Comparing PostgreSQL json_agg and Spark collect_list
In PostgreSQL, you can convert child records to look like a nested collection of objects on the parent record. This is useful if you want to convert a relational-style parent-child model into a document style, with the child records represented as a composite within the parent document.

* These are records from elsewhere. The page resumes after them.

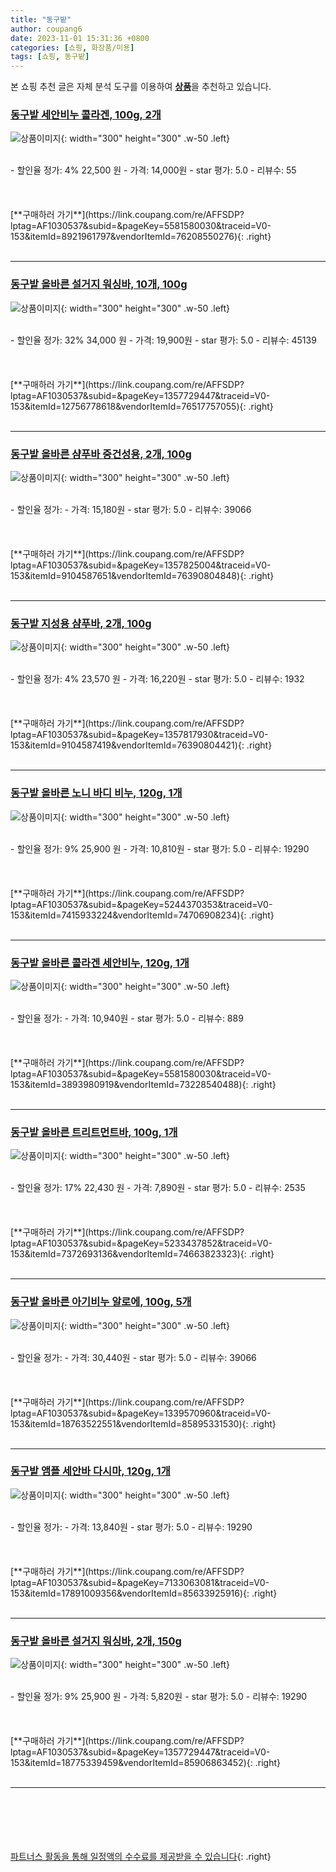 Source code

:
 ```yaml
---
title: "동구밭"
author: coupang6
date: 2023-11-01 15:31:36 +0800
categories: [쇼핑, 화장품/미용]
tags: [쇼핑, 동구밭]
---
```


본 쇼핑 추천 글은 자체 분석 도구를 이용하여 [**상품**](https://link.coupang.com/a/bao1ui)을 추천하고 있습니다.

### [동구밭 세안비누 콜라겐, 100g, 2개](https://link.coupang.com/re/AFFSDP?lptag=AF1030537&subid=&pageKey=5581580030&traceid=V0-153&itemId=8921961797&vendorItemId=76208550276)

![상품이미지](https://thumbnail9.coupangcdn.com/thumbnails/remote/230x230ex/image/retail/images/1762667714036289-674fd574-6516-4d3e-803e-012e2d2b2f4b.jpg){: width="300" height="300" .w-50 .left}


<br>
- 할인율 정가: 4%  22,500   원
- 가격: 14,000원
- star 평가: 5.0
- 리뷰수: 55
<br>
<br>
<br>
<br>
[**구매하러 가기**](https://link.coupang.com/re/AFFSDP?lptag=AF1030537&subid=&pageKey=5581580030&traceid=V0-153&itemId=8921961797&vendorItemId=76208550276){: .right}
<br>
<br>

---

### [동구밭 올바른 설거지 워싱바, 10개, 100g](https://link.coupang.com/re/AFFSDP?lptag=AF1030537&subid=&pageKey=1357729447&traceid=V0-153&itemId=12756778618&vendorItemId=76517757055)

![상품이미지](https://thumbnail9.coupangcdn.com/thumbnails/remote/230x230ex/image/retail/images/9375966273802031-dd8fa449-a151-4568-831a-856779f8b970.jpg){: width="300" height="300" .w-50 .left}


<br>
- 할인율 정가: 32%  34,000   원
- 가격: 19,900원
- star 평가: 5.0
- 리뷰수: 45139
<br>
<br>
<br>
<br>
[**구매하러 가기**](https://link.coupang.com/re/AFFSDP?lptag=AF1030537&subid=&pageKey=1357729447&traceid=V0-153&itemId=12756778618&vendorItemId=76517757055){: .right}
<br>
<br>

---

### [동구밭 올바른 샴푸바 중건성용, 2개, 100g](https://link.coupang.com/re/AFFSDP?lptag=AF1030537&subid=&pageKey=1357825004&traceid=V0-153&itemId=9104587651&vendorItemId=76390804848)

![상품이미지](https://thumbnail9.coupangcdn.com/thumbnails/remote/230x230ex/image/retail/images/17313917280748627-80c57907-90ee-4ea2-acaa-27d121b897c5.png){: width="300" height="300" .w-50 .left}


<br>
- 할인율 정가: 
- 가격: 15,180원
- star 평가: 5.0
- 리뷰수: 39066
<br>
<br>
<br>
<br>
[**구매하러 가기**](https://link.coupang.com/re/AFFSDP?lptag=AF1030537&subid=&pageKey=1357825004&traceid=V0-153&itemId=9104587651&vendorItemId=76390804848){: .right}
<br>
<br>

---

### [동구밭 지성용 샴푸바, 2개, 100g](https://link.coupang.com/re/AFFSDP?lptag=AF1030537&subid=&pageKey=1357817930&traceid=V0-153&itemId=9104587419&vendorItemId=76390804421)

![상품이미지](https://thumbnail8.coupangcdn.com/thumbnails/remote/230x230ex/image/retail/images/1172773572029096-dd21ea29-f02f-40f6-a999-247cfb018476.jpg){: width="300" height="300" .w-50 .left}


<br>
- 할인율 정가: 4%  23,570   원
- 가격: 16,220원
- star 평가: 5.0
- 리뷰수: 1932
<br>
<br>
<br>
<br>
[**구매하러 가기**](https://link.coupang.com/re/AFFSDP?lptag=AF1030537&subid=&pageKey=1357817930&traceid=V0-153&itemId=9104587419&vendorItemId=76390804421){: .right}
<br>
<br>

---

### [동구밭 올바른 노니 바디 비누, 120g, 1개](https://link.coupang.com/re/AFFSDP?lptag=AF1030537&subid=&pageKey=5244370353&traceid=V0-153&itemId=7415933224&vendorItemId=74706908234)

![상품이미지](https://thumbnail10.coupangcdn.com/thumbnails/remote/230x230ex/image/retail/images/5562718502899457-03cced2a-4024-4e70-a576-eb30e2292624.jpg){: width="300" height="300" .w-50 .left}


<br>
- 할인율 정가: 9%  25,900   원
- 가격: 10,810원
- star 평가: 5.0
- 리뷰수: 19290
<br>
<br>
<br>
<br>
[**구매하러 가기**](https://link.coupang.com/re/AFFSDP?lptag=AF1030537&subid=&pageKey=5244370353&traceid=V0-153&itemId=7415933224&vendorItemId=74706908234){: .right}
<br>
<br>

---

### [동구밭 올바른 콜라겐 세안비누, 120g, 1개](https://link.coupang.com/re/AFFSDP?lptag=AF1030537&subid=&pageKey=5581580030&traceid=V0-153&itemId=3893980919&vendorItemId=73228540488)

![상품이미지](https://thumbnail10.coupangcdn.com/thumbnails/remote/230x230ex/image/retail/images/5566961425443408-122a0268-d4f2-4daf-b2cd-eab348f5b627.jpg){: width="300" height="300" .w-50 .left}


<br>
- 할인율 정가: 
- 가격: 10,940원
- star 평가: 5.0
- 리뷰수: 889
<br>
<br>
<br>
<br>
[**구매하러 가기**](https://link.coupang.com/re/AFFSDP?lptag=AF1030537&subid=&pageKey=5581580030&traceid=V0-153&itemId=3893980919&vendorItemId=73228540488){: .right}
<br>
<br>

---

### [동구밭 올바른 트리트먼트바, 100g, 1개](https://link.coupang.com/re/AFFSDP?lptag=AF1030537&subid=&pageKey=5233437852&traceid=V0-153&itemId=7372693136&vendorItemId=74663823323)

![상품이미지](https://thumbnail10.coupangcdn.com/thumbnails/remote/230x230ex/image/retail/images/7702188264596377-1754556c-d9b1-4149-8344-e686a3588fd2.jpg){: width="300" height="300" .w-50 .left}


<br>
- 할인율 정가: 17%  22,430   원
- 가격: 7,890원
- star 평가: 5.0
- 리뷰수: 2535
<br>
<br>
<br>
<br>
[**구매하러 가기**](https://link.coupang.com/re/AFFSDP?lptag=AF1030537&subid=&pageKey=5233437852&traceid=V0-153&itemId=7372693136&vendorItemId=74663823323){: .right}
<br>
<br>

---

### [동구밭 올바른 아기비누 알로에, 100g, 5개](https://link.coupang.com/re/AFFSDP?lptag=AF1030537&subid=&pageKey=1339570960&traceid=V0-153&itemId=18763522551&vendorItemId=85895331530)

![상품이미지](https://thumbnail7.coupangcdn.com/thumbnails/remote/230x230ex/image/retail/images/8f78c91e-977f-4edd-8350-5e3d62857e553917934971173127506.png){: width="300" height="300" .w-50 .left}


<br>
- 할인율 정가: 
- 가격: 30,440원
- star 평가: 5.0
- 리뷰수: 39066
<br>
<br>
<br>
<br>
[**구매하러 가기**](https://link.coupang.com/re/AFFSDP?lptag=AF1030537&subid=&pageKey=1339570960&traceid=V0-153&itemId=18763522551&vendorItemId=85895331530){: .right}
<br>
<br>

---

### [동구밭 앰플 세안바 다시마, 120g, 1개](https://link.coupang.com/re/AFFSDP?lptag=AF1030537&subid=&pageKey=7133063081&traceid=V0-153&itemId=17891009356&vendorItemId=85633925916)

![상품이미지](https://thumbnail6.coupangcdn.com/thumbnails/remote/230x230ex/image/vendor_inventory/a80d/f74acfcad3e4ee88905c745bea66fc854aafff4b2cff75296afe4f69cde0.jpg){: width="300" height="300" .w-50 .left}


<br>
- 할인율 정가: 
- 가격: 13,840원
- star 평가: 5.0
- 리뷰수: 19290
<br>
<br>
<br>
<br>
[**구매하러 가기**](https://link.coupang.com/re/AFFSDP?lptag=AF1030537&subid=&pageKey=7133063081&traceid=V0-153&itemId=17891009356&vendorItemId=85633925916){: .right}
<br>
<br>

---

### [동구밭 올바른 설거지 워싱바, 2개, 150g](https://link.coupang.com/re/AFFSDP?lptag=AF1030537&subid=&pageKey=1357729447&traceid=V0-153&itemId=18775339459&vendorItemId=85906863452)

![상품이미지](https://thumbnail8.coupangcdn.com/thumbnails/remote/230x230ex/image/retail/images/765dff62-250a-4d6b-afc5-7cc87236536c9074998920196478828.png){: width="300" height="300" .w-50 .left}


<br>
- 할인율 정가: 9%  25,900   원
- 가격: 5,820원
- star 평가: 5.0
- 리뷰수: 19290
<br>
<br>
<br>
<br>
[**구매하러 가기**](https://link.coupang.com/re/AFFSDP?lptag=AF1030537&subid=&pageKey=1357729447&traceid=V0-153&itemId=18775339459&vendorItemId=85906863452){: .right}
<br>
<br>

---
<br><br><br><br><br> [파트너스 활동을 통해 일정액의 수수료를 제공받을 수 있습니다](https://link.coupang.com/a/bao1ui){: .right}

JSON functions allow conversion of result set rows to and from JSON. The json_agg
function aggregates a list of records into a JSON array of objects. An example of what this would look like:
select parent.id, parent.name, json_agg(child.*) as nested_child
from parent
join child on parent.id = child.parent_id
group by parent.id, parent.name
The resulting JSON column could be stored in a jsonb
column.
You can do the same thing in Spark SQL as well with the struct
and collect_list
functions:
select parent.id, parent.name, collect_list(struct(child.*)) as nested_child
from parent
join child on parent.id = child.parent_id
group by parent.id, parent.name
A key difference between Spark arrays/structs and PostgreSQL JSON: Spark SQL is a two-step process. First struct
converts a list of fields into a single struct
object on each child record. Then collect_list
aggregates the structs from the child records into an array per parent record in the group by
. PostgreSQL json_agg
is a single step.
The similarity is that the resulting dataframe can be stored with the nested array of structs in Parquet or Avro format.